● **Action item**
Reproduce each line of the following material exactly, omitting the images.

- - - -

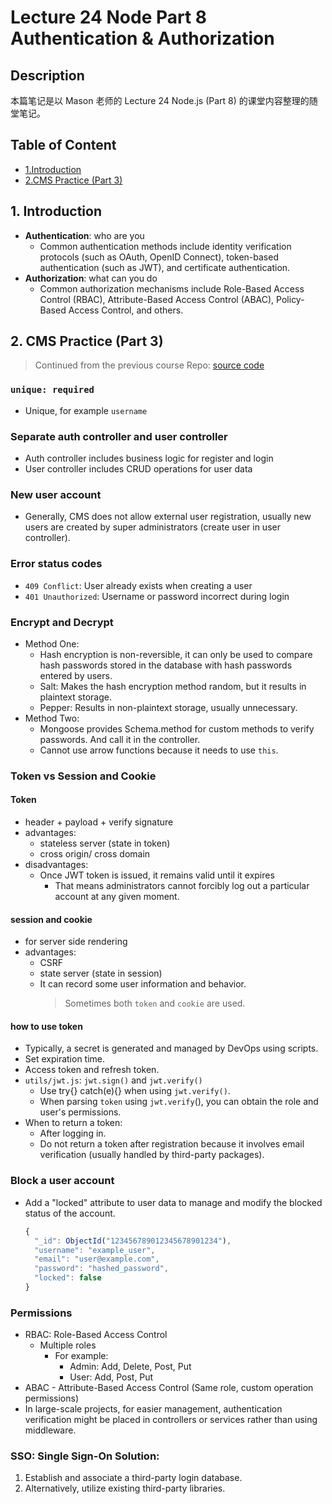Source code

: # Lecture 24 Node Part 8 Authentication & Authorization

## Description

本篇笔记是以 Mason 老师的 Lecture 24 Node.js (Part 8) 的课堂内容整理的随堂笔记。

## Table of Content

- [1.Introduction](#1-introduction)
- [2.CMS Practice (Part 3)](#2-cms-practice-part-3)

## 1. Introduction

- **Authentication**: who are you
  - Common authentication methods include identity verification protocols (such as OAuth, OpenID Connect), token-based authentication (such as JWT), and certificate authentication.
- **Authorization**: what can you do
  - Common authorization mechanisms include Role-Based Access Control (RBAC), Attribute-Based Access Control (ABAC), Policy-Based Access Control, and others.

## 2. CMS Practice (Part 3)

> Continued from the previous course
> Repo: [source code](https://github.com/LazeBear/jr-fullstack-notes-22/tree/master/jr-cms)

### `unique: required`

- Unique, for example `username`

### Separate auth controller and user controller

- Auth controller includes business logic for register and login
- User controller includes CRUD operations for user data

### New user account

- Generally, CMS does not allow external user registration, usually new users are created by super administrators (create user in user controller).

### Error status codes

- `409 Conflict`: User already exists when creating a user
- `401 Unauthorized`: Username or password incorrect during login

### Encrypt and Decrypt

- Method One:
  - Hash encryption is non-reversible, it can only be used to compare hash passwords stored in the database with hash passwords entered by users.
  - Salt: Makes the hash encryption method random, but it results in plaintext storage.
  - Pepper: Results in non-plaintext storage, usually unnecessary.
- Method Two:
  - Mongoose provides Schema.method for custom methods to verify passwords. And call it in the controller.
  - Cannot use arrow functions because it needs to use `this`.

### Token vs Session and Cookie

#### Token

- header + payload + verify signature
- advantages:
  - stateless server (state in token)
  - cross origin/ cross domain
- disadvantages:
  - Once JWT token is issued, it remains valid until it expires
    - That means administrators cannot forcibly log out a particular account at any given moment.

#### session and cookie

- for server side rendering
- advantages:
  - CSRF
  - state server (state in session)
  - It can record some user information and behavior.
    > Sometimes both `token` and `cookie` are used.

#### how to use token

- Typically, a secret is generated and managed by DevOps using scripts.
- Set expiration time.
- Access token and refresh token.
- `utils/jwt.js`: `jwt.sign()` and `jwt.verify()`
  - Use try{} catch(e){} when using `jwt.verify()`.
  - When parsing `token` using `jwt.verify`(), you can obtain the role and user's permissions.
- When to return a token:
  - After logging in.
  - Do not return a token after registration because it involves email verification (usually handled by third-party packages).

### Block a user account

- Add a "locked" attribute to user data to manage and modify the blocked status of the account.

  ```js
  {
    "_id": ObjectId("123456789012345678901234"),
    "username": "example_user",
    "email": "user@example.com",
    "password": "hashed_password",
    "locked": false
  }

  ```

### Permissions

- RBAC: Role-Based Access Control
  - Multiple roles
    - For example:
      - Admin: Add, Delete, Post, Put
      - User: Add, Post, Put
- ABAC - Attribute-Based Access Control (Same role, custom operation permissions)
- In large-scale projects, for easier management, authentication verification might be placed in controllers or services rather than using middleware.

### SSO: Single Sign-On Solution:

1. Establish and associate a third-party login database.
2. Alternatively, utilize existing third-party libraries.
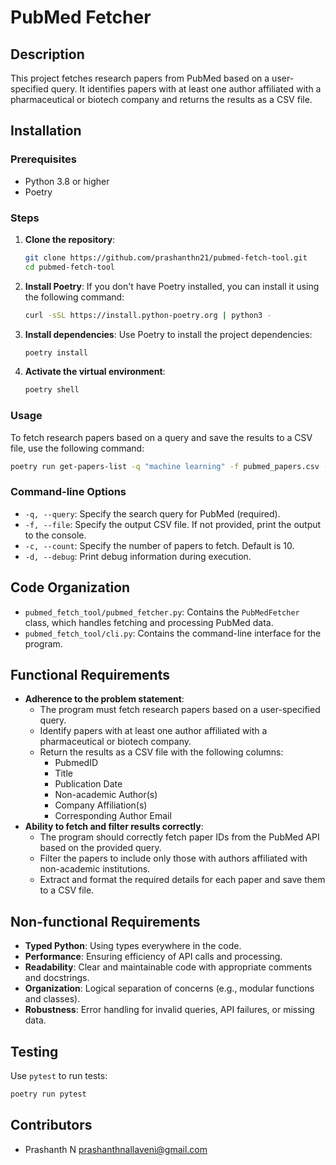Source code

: # PubMed Fetcher

## Description
This project fetches research papers from PubMed based on a user-specified query. It identifies papers with at least one author affiliated with a pharmaceutical or biotech company and returns the results as a CSV file.

## Installation

### Prerequisites
- Python 3.8 or higher
- Poetry

### Steps

1. **Clone the repository**:
   ```bash
   git clone https://github.com/prashanthn21/pubmed-fetch-tool.git
   cd pubmed-fetch-tool
   ```

2. **Install Poetry**:
   If you don't have Poetry installed, you can install it using the following command:
   ```bash
   curl -sSL https://install.python-poetry.org | python3 -
   ```

3. **Install dependencies**:
   Use Poetry to install the project dependencies:
   ```bash
   poetry install
   ```

4. **Activate the virtual environment**:
   ```bash
   poetry shell
   ```

### Usage

To fetch research papers based on a query and save the results to a CSV file, use the following command:

```bash
poetry run get-papers-list -q "machine learning" -f pubmed_papers.csv -c 10 -d
```

### Command-line Options
- `-q, --query`: Specify the search query for PubMed (required).
- `-f, --file`: Specify the output CSV file. If not provided, print the output to the console.
- `-c, --count`: Specify the number of papers to fetch. Default is 10.
- `-d, --debug`: Print debug information during execution.

## Code Organization
- `pubmed_fetch_tool/pubmed_fetcher.py`: Contains the `PubMedFetcher` class, which handles fetching and processing PubMed data.
- `pubmed_fetch_tool/cli.py`: Contains the command-line interface for the program.

## Functional Requirements
- **Adherence to the problem statement**:
  - The program must fetch research papers based on a user-specified query.
  - Identify papers with at least one author affiliated with a pharmaceutical or biotech company.
  - Return the results as a CSV file with the following columns:
    - PubmedID
    - Title
    - Publication Date
    - Non-academic Author(s)
    - Company Affiliation(s)
    - Corresponding Author Email
- **Ability to fetch and filter results correctly**:
  - The program should correctly fetch paper IDs from the PubMed API based on the provided query.
  - Filter the papers to include only those with authors affiliated with non-academic institutions.
  - Extract and format the required details for each paper and save them to a CSV file.

## Non-functional Requirements
- **Typed Python**: Using types everywhere in the code.
- **Performance**: Ensuring efficiency of API calls and processing.
- **Readability**: Clear and maintainable code with appropriate comments and docstrings.
- **Organization**: Logical separation of concerns (e.g., modular functions and classes).
- **Robustness**: Error handling for invalid queries, API failures, or missing data.

## Testing
Use `pytest` to run tests:
```bash
poetry run pytest
```

## Contributors
- Prashanth N prashanthnallaveni@gmail.com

- - - -

● **Problem solution**
Source code

: # Lecture 24 Node Part 8 Authentication & Authorization

## Description

本篇笔记是以 Mason 老师的 Lecture 24 Node.js (Part 8) 的课堂内容整理的随堂笔记。

## Table of Content

- [1.Introduction](#1-introduction)
- [2.CMS Practice (Part 3)](#2-cms-practice-part-3)

## 1. Introduction

- **Authentication**: who are you
  - Common authentication methods include identity verification protocols (such as OAuth, OpenID Connect), token-based authentication (such as JWT), and certificate authentication.
- **Authorization**: what can you do
  - Common authorization mechanisms include Role-Based Access Control (RBAC), Attribute-Based Access Control (ABAC), Policy-Based Access Control, and others.

## 2. CMS Practice (Part 3)

> Continued from the previous course
> Repo: [source code](https://github.com/LazeBear/jr-fullstack-notes-22/tree/master/jr-cms)

### `unique: required`

- Unique, for example `username`

### Separate auth controller and user controller

- Auth controller includes business logic for register and login
- User controller includes CRUD operations for user data

### New user account

- Generally, CMS does not allow external user registration, usually new users are created by super administrators (create user in user controller).

### Error status codes

- `409 Conflict`: User already exists when creating a user
- `401 Unauthorized`: Username or password incorrect during login

### Encrypt and Decrypt

- Method One:
  - Hash encryption is non-reversible, it can only be used to compare hash passwords stored in the database with hash passwords entered by users.
  - Salt: Makes the hash encryption method random, but it results in plaintext storage.
  - Pepper: Results in non-plaintext storage, usually unnecessary.
- Method Two:
  - Mongoose provides Schema.method for custom methods to verify passwords. And call it in the controller.
  - Cannot use arrow functions because it needs to use `this`.

### Token vs Session and Cookie

#### Token

- header + payload + verify signature
- advantages:
  - stateless server (state in token)
  - cross origin/ cross domain
- disadvantages:
  - Once JWT token is issued, it remains valid until it expires
    - That means administrators cannot forcibly log out a particular account at any given moment.

#### session and cookie

- for server side rendering
- advantages:
  - CSRF
  - state server (state in session)
  - It can record some user information and behavior.
    > Sometimes both `token` and `cookie` are used.

#### how to use token

- Typically, a secret is generated and managed by DevOps using scripts.
- Set expiration time.
- Access token and refresh token.
- `utils/jwt.js`: `jwt.sign()` and `jwt.verify()`
  - Use try{} catch(e){} when using `jwt.verify()`.
  - When parsing `token` using `jwt.verify`(), you can obtain the role and user's permissions.
- When to return a token:
  - After logging in.
  - Do not return a token after registration because it involves email verification (usually handled by third-party packages).

### Block a user account

- Add a "locked" attribute to user data to manage and modify the blocked status of the account.

  ```js
  {
    "_id": ObjectId("123456789012345678901234"),
    "username": "example_user",
    "email": "user@example.com",
    "password": "hashed_password",
    "locked": false
  }

  ```

### Permissions

- RBAC: Role-Based Access Control
  - Multiple roles
    - For example:
      - Admin: Add, Delete, Post, Put
      - User: Add, Post, Put
- ABAC - Attribute-Based Access Control (Same role, custom operation permissions)
- In large-scale projects, for easier management, authentication verification might be placed in controllers or services rather than using middleware.

### SSO: Single Sign-On Solution:

1. Establish and associate a third-party login database.
2. Alternatively, utilize existing third-party libraries.
Source code

: # PubMed Fetcher

## Description
This project fetches research papers from PubMed based on a user-specified query. It identifies papers with at least one author affiliated with a pharmaceutical or biotech company and returns the results as a CSV file.

## Installation

### Prerequisites
- Python 3.8 or higher
- Poetry

### Steps

1. **Clone the repository**:
   ```bash
   git clone https://github.com/prashanthn21/pubmed-fetch-tool.git
   cd pubmed-fetch-tool
   ```

2. **Install Poetry**:
   If you don't have Poetry installed, you can install it using the following command:
   ```bash
   curl -sSL https://install.python-poetry.org | python3 -
   ```

3. **Install dependencies**:
   Use Poetry to install the project dependencies:
   ```bash
   poetry install
   ```

4. **Activate the virtual environment**:
   ```bash
   poetry shell
   ```

### Usage

To fetch research papers based on a query and save the results to a CSV file, use the following command:

```bash
poetry run get-papers-list -q "machine learning" -f pubmed_papers.csv -c 10 -d
```

### Command-line Options
- `-q, --query`: Specify the search query for PubMed (required).
- `-f, --file`: Specify the output CSV file. If not provided, print the output to the console.
- `-c, --count`: Specify the number of papers to fetch. Default is 10.
- `-d, --debug`: Print debug information during execution.

## Code Organization
- `pubmed_fetch_tool/pubmed_fetcher.py`: Contains the `PubMedFetcher` class, which handles fetching and processing PubMed data.
- `pubmed_fetch_tool/cli.py`: Contains the command-line interface for the program.

## Functional Requirements
- **Adherence to the problem statement**:
  - The program must fetch research papers based on a user-specified query.
  - Identify papers with at least one author affiliated with a pharmaceutical or biotech company.
  - Return the results as a CSV file with the following columns:
    - PubmedID
    - Title
    - Publication Date
    - Non-academic Author(s)
    - Company Affiliation(s)
    - Corresponding Author Email
- **Ability to fetch and filter results correctly**:
  - The program should correctly fetch paper IDs from the PubMed API based on the provided query.
  - Filter the papers to include only those with authors affiliated with non-academic institutions.
  - Extract and format the required details for each paper and save them to a CSV file.

## Non-functional Requirements
- **Typed Python**: Using types everywhere in the code.
- **Performance**: Ensuring efficiency of API calls and processing.
- **Readability**: Clear and maintainable code with appropriate comments and docstrings.
- **Organization**: Logical separation of concerns (e.g., modular functions and classes).
- **Robustness**: Error handling for invalid queries, API failures, or missing data.

## Testing
Use `pytest` to run tests:
```bash
poetry run pytest
```

## Contributors
- Prashanth N prashanthnallaveni@gmail.com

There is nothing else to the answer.